WHAT YOU NEED TO DO
Every line below between the line holding "of application's streams" and the line holding "If you want", inclusive, should be repeated exactly, and all other lines omitted.

┄┄┄┄┄┄

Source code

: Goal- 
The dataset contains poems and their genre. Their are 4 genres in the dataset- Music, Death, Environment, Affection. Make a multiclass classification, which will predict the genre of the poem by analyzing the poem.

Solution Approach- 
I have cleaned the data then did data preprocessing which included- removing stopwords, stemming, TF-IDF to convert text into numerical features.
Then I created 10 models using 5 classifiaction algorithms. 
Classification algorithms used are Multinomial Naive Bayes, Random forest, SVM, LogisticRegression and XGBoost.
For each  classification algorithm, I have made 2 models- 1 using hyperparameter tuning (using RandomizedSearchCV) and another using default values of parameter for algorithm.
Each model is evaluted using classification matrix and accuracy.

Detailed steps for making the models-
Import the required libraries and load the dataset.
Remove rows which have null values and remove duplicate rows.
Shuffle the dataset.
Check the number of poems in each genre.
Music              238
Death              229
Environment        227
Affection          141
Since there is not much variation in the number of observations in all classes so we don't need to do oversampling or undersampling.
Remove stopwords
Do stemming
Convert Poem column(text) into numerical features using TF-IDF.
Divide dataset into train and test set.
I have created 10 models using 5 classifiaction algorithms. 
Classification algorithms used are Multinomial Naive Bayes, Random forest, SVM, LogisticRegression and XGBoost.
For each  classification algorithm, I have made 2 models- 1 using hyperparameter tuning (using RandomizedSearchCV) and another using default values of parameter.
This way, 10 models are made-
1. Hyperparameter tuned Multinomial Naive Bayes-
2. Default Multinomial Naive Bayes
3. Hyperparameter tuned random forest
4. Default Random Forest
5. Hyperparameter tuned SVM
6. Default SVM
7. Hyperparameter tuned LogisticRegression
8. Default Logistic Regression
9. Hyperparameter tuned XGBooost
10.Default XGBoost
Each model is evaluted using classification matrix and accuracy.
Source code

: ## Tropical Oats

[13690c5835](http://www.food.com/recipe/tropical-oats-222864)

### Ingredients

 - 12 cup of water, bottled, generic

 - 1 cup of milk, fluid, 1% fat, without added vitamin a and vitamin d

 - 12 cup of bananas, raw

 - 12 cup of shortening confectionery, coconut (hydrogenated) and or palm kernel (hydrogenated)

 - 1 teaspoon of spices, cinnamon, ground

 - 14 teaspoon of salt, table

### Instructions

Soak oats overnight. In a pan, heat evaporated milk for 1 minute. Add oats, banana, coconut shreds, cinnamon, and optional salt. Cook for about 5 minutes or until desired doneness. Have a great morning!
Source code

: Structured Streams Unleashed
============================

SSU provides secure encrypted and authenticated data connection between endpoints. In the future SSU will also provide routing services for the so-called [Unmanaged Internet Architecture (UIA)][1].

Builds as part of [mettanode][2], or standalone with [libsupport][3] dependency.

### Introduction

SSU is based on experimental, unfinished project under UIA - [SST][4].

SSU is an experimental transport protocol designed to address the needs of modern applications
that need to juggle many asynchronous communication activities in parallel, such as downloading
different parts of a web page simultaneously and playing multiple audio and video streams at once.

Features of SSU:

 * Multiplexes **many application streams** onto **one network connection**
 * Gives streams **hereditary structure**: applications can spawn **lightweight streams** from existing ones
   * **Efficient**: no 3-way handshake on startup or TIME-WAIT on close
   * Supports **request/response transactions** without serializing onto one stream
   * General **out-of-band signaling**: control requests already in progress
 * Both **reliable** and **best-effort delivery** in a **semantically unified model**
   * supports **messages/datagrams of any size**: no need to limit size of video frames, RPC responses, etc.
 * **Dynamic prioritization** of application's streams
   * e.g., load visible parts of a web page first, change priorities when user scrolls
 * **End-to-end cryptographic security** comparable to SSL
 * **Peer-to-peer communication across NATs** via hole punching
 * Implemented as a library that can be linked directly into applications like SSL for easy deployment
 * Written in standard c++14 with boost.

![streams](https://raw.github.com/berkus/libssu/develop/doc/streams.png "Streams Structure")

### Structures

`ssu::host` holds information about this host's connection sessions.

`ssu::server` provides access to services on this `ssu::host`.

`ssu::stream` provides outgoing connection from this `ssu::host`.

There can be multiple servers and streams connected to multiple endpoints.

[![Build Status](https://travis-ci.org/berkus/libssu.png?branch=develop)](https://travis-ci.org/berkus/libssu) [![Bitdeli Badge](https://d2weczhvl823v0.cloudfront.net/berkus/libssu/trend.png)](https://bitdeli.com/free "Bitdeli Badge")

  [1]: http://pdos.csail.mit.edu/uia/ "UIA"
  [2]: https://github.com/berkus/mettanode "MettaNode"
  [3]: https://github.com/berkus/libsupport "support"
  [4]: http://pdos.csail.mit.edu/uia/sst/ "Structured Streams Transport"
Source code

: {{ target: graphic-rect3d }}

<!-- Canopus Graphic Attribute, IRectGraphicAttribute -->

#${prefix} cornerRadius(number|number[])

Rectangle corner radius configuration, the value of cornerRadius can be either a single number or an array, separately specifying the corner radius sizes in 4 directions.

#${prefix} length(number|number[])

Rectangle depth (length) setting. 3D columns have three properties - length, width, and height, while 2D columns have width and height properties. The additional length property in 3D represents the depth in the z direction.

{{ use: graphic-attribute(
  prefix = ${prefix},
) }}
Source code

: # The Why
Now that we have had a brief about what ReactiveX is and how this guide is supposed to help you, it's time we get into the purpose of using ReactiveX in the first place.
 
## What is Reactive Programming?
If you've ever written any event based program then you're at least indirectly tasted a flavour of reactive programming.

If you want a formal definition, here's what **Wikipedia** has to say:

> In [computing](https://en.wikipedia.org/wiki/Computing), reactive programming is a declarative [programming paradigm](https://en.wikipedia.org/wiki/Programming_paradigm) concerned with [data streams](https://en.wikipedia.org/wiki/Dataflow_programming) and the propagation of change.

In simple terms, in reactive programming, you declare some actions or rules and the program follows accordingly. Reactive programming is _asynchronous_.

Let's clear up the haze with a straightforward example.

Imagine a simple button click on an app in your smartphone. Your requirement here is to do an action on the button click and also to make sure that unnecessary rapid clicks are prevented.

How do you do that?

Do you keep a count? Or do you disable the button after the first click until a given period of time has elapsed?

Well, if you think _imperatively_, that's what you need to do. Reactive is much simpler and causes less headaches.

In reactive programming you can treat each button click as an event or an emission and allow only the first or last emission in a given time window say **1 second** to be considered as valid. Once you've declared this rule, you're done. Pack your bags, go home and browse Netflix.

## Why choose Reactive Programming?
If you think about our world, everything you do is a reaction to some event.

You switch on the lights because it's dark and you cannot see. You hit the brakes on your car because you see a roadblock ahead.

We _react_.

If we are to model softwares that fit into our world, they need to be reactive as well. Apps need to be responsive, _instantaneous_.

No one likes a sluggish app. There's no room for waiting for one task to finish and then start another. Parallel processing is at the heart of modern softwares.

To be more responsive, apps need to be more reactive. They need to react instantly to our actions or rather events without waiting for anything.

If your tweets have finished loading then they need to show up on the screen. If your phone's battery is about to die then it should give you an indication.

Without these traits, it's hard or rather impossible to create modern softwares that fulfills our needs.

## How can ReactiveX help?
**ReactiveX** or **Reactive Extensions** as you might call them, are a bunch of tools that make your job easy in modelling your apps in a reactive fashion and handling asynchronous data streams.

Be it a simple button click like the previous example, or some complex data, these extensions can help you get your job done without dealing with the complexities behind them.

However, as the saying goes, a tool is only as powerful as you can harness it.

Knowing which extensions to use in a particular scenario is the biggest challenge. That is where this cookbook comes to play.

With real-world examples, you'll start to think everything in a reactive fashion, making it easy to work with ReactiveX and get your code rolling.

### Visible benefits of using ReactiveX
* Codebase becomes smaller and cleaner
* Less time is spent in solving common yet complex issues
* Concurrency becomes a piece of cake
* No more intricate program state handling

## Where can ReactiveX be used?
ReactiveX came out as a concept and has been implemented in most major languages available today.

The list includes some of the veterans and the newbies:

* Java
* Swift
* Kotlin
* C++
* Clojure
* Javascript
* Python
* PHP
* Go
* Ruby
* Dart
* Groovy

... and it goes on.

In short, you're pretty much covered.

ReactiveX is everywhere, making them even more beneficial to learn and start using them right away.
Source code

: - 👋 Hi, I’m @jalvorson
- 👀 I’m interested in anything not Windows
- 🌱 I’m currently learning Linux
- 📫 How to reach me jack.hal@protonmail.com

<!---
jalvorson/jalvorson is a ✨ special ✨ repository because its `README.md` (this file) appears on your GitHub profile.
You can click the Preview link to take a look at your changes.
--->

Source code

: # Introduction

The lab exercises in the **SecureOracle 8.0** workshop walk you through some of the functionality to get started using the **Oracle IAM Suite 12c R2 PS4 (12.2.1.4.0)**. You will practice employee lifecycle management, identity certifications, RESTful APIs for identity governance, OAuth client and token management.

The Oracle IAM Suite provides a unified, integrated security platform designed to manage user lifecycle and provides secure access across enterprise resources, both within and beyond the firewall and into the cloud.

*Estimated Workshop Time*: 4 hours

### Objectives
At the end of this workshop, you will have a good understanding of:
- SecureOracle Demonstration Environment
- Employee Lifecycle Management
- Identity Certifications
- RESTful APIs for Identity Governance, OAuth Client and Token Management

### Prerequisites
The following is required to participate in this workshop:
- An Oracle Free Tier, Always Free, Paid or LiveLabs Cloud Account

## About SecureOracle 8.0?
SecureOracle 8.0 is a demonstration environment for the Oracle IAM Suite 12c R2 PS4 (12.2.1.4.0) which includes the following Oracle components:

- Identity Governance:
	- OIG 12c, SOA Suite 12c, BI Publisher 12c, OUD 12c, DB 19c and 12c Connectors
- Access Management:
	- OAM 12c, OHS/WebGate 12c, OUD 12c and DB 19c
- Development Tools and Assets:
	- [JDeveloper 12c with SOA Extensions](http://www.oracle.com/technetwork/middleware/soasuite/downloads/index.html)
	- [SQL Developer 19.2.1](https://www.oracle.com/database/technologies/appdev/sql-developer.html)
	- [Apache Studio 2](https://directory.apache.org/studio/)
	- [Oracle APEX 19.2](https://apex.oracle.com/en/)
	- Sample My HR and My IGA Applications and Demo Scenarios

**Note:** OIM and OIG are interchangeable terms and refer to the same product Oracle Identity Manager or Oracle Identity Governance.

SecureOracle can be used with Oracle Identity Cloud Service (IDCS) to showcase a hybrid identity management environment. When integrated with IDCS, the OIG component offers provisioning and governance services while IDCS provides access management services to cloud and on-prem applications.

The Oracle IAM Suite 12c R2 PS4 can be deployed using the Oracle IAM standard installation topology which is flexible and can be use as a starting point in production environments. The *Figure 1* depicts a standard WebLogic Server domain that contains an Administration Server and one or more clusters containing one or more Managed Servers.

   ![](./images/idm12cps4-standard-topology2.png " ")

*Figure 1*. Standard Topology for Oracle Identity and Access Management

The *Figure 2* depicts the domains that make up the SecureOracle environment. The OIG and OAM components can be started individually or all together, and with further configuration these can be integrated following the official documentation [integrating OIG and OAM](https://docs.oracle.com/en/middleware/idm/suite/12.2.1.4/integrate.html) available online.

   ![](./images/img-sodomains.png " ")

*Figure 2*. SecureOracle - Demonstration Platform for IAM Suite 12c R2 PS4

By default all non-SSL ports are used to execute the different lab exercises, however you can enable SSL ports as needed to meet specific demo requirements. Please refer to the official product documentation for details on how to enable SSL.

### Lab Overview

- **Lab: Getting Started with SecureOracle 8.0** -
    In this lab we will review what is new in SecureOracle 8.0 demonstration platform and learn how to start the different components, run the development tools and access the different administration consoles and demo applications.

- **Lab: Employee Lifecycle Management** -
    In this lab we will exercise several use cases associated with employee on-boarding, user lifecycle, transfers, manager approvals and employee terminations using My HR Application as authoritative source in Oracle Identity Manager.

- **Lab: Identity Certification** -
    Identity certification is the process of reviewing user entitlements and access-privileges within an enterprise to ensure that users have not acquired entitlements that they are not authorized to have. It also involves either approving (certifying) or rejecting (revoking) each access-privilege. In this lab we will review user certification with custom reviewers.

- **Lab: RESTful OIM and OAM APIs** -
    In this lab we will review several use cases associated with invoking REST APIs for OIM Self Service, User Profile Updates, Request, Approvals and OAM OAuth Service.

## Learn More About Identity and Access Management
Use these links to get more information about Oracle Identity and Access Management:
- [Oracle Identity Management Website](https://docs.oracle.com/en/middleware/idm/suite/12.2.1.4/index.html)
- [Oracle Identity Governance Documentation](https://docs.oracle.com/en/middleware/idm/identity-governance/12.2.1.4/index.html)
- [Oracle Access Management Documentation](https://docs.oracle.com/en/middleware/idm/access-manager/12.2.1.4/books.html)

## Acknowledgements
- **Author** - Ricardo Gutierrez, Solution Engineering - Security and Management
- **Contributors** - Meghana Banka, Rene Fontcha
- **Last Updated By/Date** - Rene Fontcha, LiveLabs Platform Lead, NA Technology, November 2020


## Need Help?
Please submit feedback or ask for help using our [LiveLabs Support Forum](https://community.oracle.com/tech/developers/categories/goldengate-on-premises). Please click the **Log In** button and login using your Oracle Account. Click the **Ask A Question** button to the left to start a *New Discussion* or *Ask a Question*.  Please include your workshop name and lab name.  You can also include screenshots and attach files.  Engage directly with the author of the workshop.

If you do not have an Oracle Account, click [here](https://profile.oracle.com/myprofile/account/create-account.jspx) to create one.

┄┄┄┄┄┄

OUTPUT FOR THIS TASK
 * **Dynamic prioritization** of application's streams
   * e.g., load visible parts of a web page first, change priorities when user scrolls
 * **End-to-end cryptographic security** comparable to SSL
 * **Peer-to-peer communication across NATs** via hole punching
 * Implemented as a library that can be linked directly into applications like SSL for easy deployment
 * Written in standard c++14 with boost.

![streams](https://raw.github.com/berkus/libssu/develop/doc/streams.png "Streams Structure")

### Structures

`ssu::host` holds information about this host's connection sessions.

`ssu::server` provides access to services on this `ssu::host`.

`ssu::stream` provides outgoing connection from this `ssu::host`.

There can be multiple servers and streams connected to multiple endpoints.

[![Build Status](https://travis-ci.org/berkus/libssu.png?branch=develop)](https://travis-ci.org/berkus/libssu) [![Bitdeli Badge](https://d2weczhvl823v0.cloudfront.net/berkus/libssu/trend.png)](https://bitdeli.com/free "Bitdeli Badge")

  [1]: http://pdos.csail.mit.edu/uia/ "UIA"
  [2]: https://github.com/berkus/mettanode "MettaNode"
  [3]: https://github.com/berkus/libsupport "support"
  [4]: http://pdos.csail.mit.edu/uia/sst/ "Structured Streams Transport"
Source code

: {{ target: graphic-rect3d }}

<!-- Canopus Graphic Attribute, IRectGraphicAttribute -->

#${prefix} cornerRadius(number|number[])

Rectangle corner radius configuration, the value of cornerRadius can be either a single number or an array, separately specifying the corner radius sizes in 4 directions.

#${prefix} length(number|number[])

Rectangle depth (length) setting. 3D columns have three properties - length, width, and height, while 2D columns have width and height properties. The additional length property in 3D represents the depth in the z direction.

{{ use: graphic-attribute(
  prefix = ${prefix},
) }}
Source code

: # The Why
Now that we have had a brief about what ReactiveX is and how this guide is supposed to help you, it's time we get into the purpose of using ReactiveX in the first place.
 
## What is Reactive Programming?
If you've ever written any event based program then you're at least indirectly tasted a flavour of reactive programming.

If you want a formal definition, here's what **Wikipedia** has to say:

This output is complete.